To enrich the number of pericytes for transcriptomic analysis we pooled at least 6 retinas per sample from age and sex matched diabetic and non-diabetic mice. RNA was extracted using Direct-zol kit (Zymo Research, CA, USA) from the sorted pericytes collected in the RNA lysis buffer and approximately 500 ng of RNA was used for cDNA cDNA conversion. Sequencing library was prepared with the TruSeq RNA Library Preparation Kit v2 (non-stranded; Illumina). Barcoded libraries were pooled (8-plex) and run on two lanes of a flow cell on an Illumina NovaSeq 6000. Sequencing was performed using 2 × 83 bp reads. Reads were aligned to the mouse genome (mm10) using STAR v2.4(Dobin et al., 2013), and quality control was performed using Picard RnaSeqMetrics (v1.128).
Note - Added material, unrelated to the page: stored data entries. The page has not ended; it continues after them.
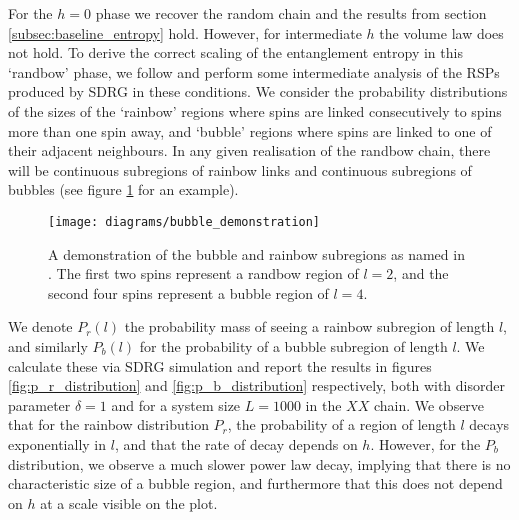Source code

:For the $h = 0$ phase we recover the random chain and the results from section \ref{subsec:baseline_entropy} hold. However, for intermediate $h$ the volume law does not hold. To derive the correct scaling of the entanglement entropy in this `randbow' phase, we follow \cite{paola2018} and perform some intermediate analysis of the RSPs produced by SDRG in these conditions. We consider the probability distributions of the sizes of the `rainbow' regions where spins are linked consecutively to spins more than one spin away, and `bubble' regions where spins are linked to one of their adjacent neighbours. In any given realisation of the randbow chain, there will be continuous subregions of rainbow links and continuous subregions of bubbles (see figure \ref{fig:bubble_demonstration} for an example). 

\begin{figure}[h]
	\centering
	\texttt{[image: diagrams/bubble\_demonstration]}	
	\caption{A demonstration of the bubble and rainbow subregions as named in \cite{paola2018}. The first two spins represent a randbow region of $l = 2$, and the second four spins represent a bubble region of $l = 4$.}
	\label{fig:bubble_demonstration}
\end{figure}

We denote $P_r(l)$ the probability mass of seeing a rainbow subregion of length $l$, and similarly $P_b(l)$ for the probability of a bubble subregion of length $l$. We calculate these via SDRG simulation and report the results in figures \ref{fig:p_r_distribution} and \ref{fig:p_b_distribution} respectively, both with disorder parameter $\delta = 1$ and for a system size $L = 1000$ in the $XX$ chain. We observe that for the rainbow distribution $P_r$, the probability of a region of length $l$ decays exponentially in $l$, and that the rate of decay depends on $h$. However, for the $P_b$ distribution, we observe a much slower power law decay, implying that there is no characteristic size of a bubble region, and furthermore that this does not depend on $h$ at a scale visible on the plot. 

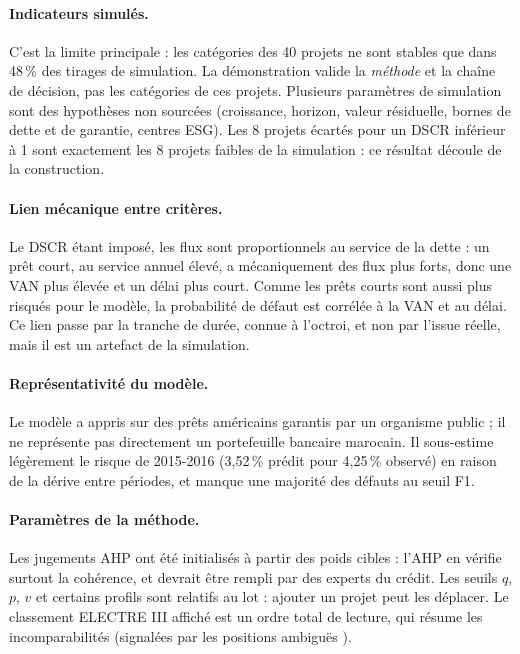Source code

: \paragraph{Indicateurs simulés.} C'est la limite principale : les catégories des 40 projets ne sont stables que dans
48\,\% des tirages de simulation. La démonstration valide la \emph{méthode} et la chaîne de décision, pas les catégories
de ces projets. Plusieurs paramètres de simulation sont des hypothèses non sourcées (croissance, horizon, valeur
résiduelle, bornes de dette et de garantie, centres ESG). Les 8 projets écartés pour un DSCR inférieur à 1 sont
exactement les 8 projets \og faibles \fg{} de la simulation : ce résultat découle de la construction.

\paragraph{Lien mécanique entre critères.} Le DSCR étant imposé, les flux sont proportionnels au service de la dette :
un prêt court, au service annuel élevé, a mécaniquement des flux plus forts, donc une VAN plus élevée et un délai plus
court. Comme les prêts courts sont aussi plus risqués pour le modèle, la probabilité de défaut est corrélée à la VAN et
au délai. Ce lien passe par la tranche de durée, connue à l'octroi, et non par l'issue réelle, mais il est un artefact
de la simulation.

\paragraph{Représentativité du modèle.} Le modèle a appris sur des prêts américains garantis par un organisme public ;
il ne représente pas directement un portefeuille bancaire marocain. Il sous-estime légèrement le risque de 2015-2016
(3,52\,\% prédit pour 4,25\,\% observé) en raison de la dérive entre périodes, et manque une majorité des défauts au
seuil F1.

\paragraph{Paramètres de la méthode.} Les jugements AHP ont été initialisés à partir des poids cibles : l'AHP en
vérifie surtout la cohérence, et devrait être rempli par des experts du crédit. Les seuils $q$, $p$, $v$ et certains
profils sont relatifs au lot : ajouter un projet peut les déplacer. Le classement ELECTRE III affiché est un ordre total
de lecture, qui résume les incomparabilités (signalées par les \og positions ambiguës \fg{}).

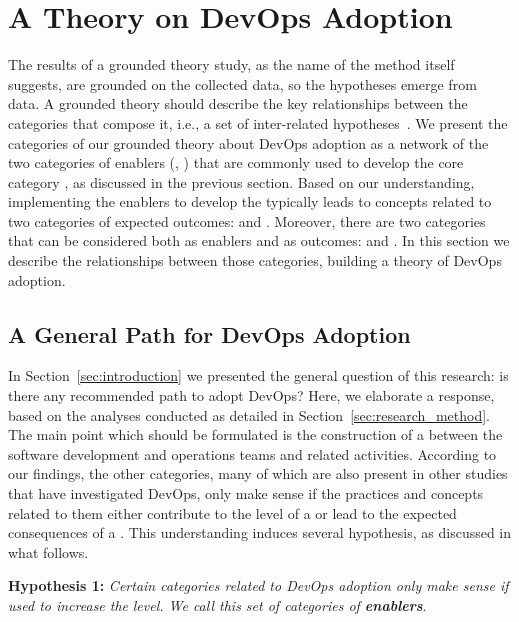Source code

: \section{A Theory on DevOps Adoption} \label{sec:results}

The results of a grounded theory study, as the name of the method itself
suggests, are grounded on the collected data, so the hypotheses emerge from
data. A grounded theory should describe the key relationships between the
categories that compose it, i.e., a set of inter-related hypotheses~\cite{hoda2017becoming}.
We present the categories of our grounded theory
about DevOps adoption as a network of the two categories of enablers (,
) that are commonly used to develop the core category
\cc, as discussed in the previous section. Based on our understanding,
implementing the enablers to develop the \cc typically leads
to concepts related to two categories of expected outcomes:
 and . Moreover, there are two categories that can be considered
both as enablers and as outcomes:  and .
In this section we describe the relationships between those categories, building a theory
of DevOps adoption.

\subsection{A General Path for DevOps Adoption}

In Section~\ref{sec:introduction} we presented the general question of this
research: is there any recommended path to adopt DevOps? Here, we elaborate a response,
based on the analyses conducted as detailed in Section~\ref{sec:research_method}. The main
point which should be formulated is the construction of a  between the software development and operations teams and
related activities. According to our findings, the other categories,
many of which are also present in other studies that have investigated DevOps,
only make sense if the practices and
concepts related to them either contribute to the level of a \cc or lead to the expected consequences
of a \cc. This understanding induces several hypothesis, as discussed in
what follows.

\begin{mh}
\textbf{Hypothesis 1:} \textit{Certain categories related to DevOps adoption
only make sense if used to increase the} \cc \emph{level. We
call this set of categories of \textbf{enablers}}.
\end{mh}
Gene and exon read counts were generated using HTSeq(Anders et al., 2015). The purity of pericytes was confirmed by real time PCR for the expression of PDGFRb, and VE-Cad expression. The sorted cells showed expression for PDGFRb and not for VE-Cad. Normalization, differential expression analysis and correction for multiple testing were performed with DESeq2. Heatmaps were made using Euclidean distances and the complete linkage clustering method using the heatmap R-package. we conducted pairwise comparison of the expression level of diabetic vs non-diabetic pericytes and P values were adjusted for multiple comparisons using the Bonferroni method. All the analyses were conducted using R software. Raw RNA-Seq data will be deposited on Gene Expression Omnibus repository.

2.4. Cell Culture

Human retinal pericytes (HRP) and Human retinal endothelial cells (HRECs) were obtained from Cell Systems (Kirkland, WA). The cells were grown on fibronectin-coated cell culture dishes in MCDB-131 supplemented with 10% FBS, 10 ng/mL EGF, 1 μg/mL hydrocortisone, 0.2 mg/mL endothelial culture medium (EndoGro; Millipore, MA, USA), and 0.09 mg/mL heparin (pH 7.3; VEC Technologies, NY, USA). Passages 3 to 8 were used for all experiments. Both these cell types were validated for von Willebrand factor, an endothelial cell marker, Desmin, and neural/glial antigen 2 markers for pericytes (Monickaraj et al., 2018).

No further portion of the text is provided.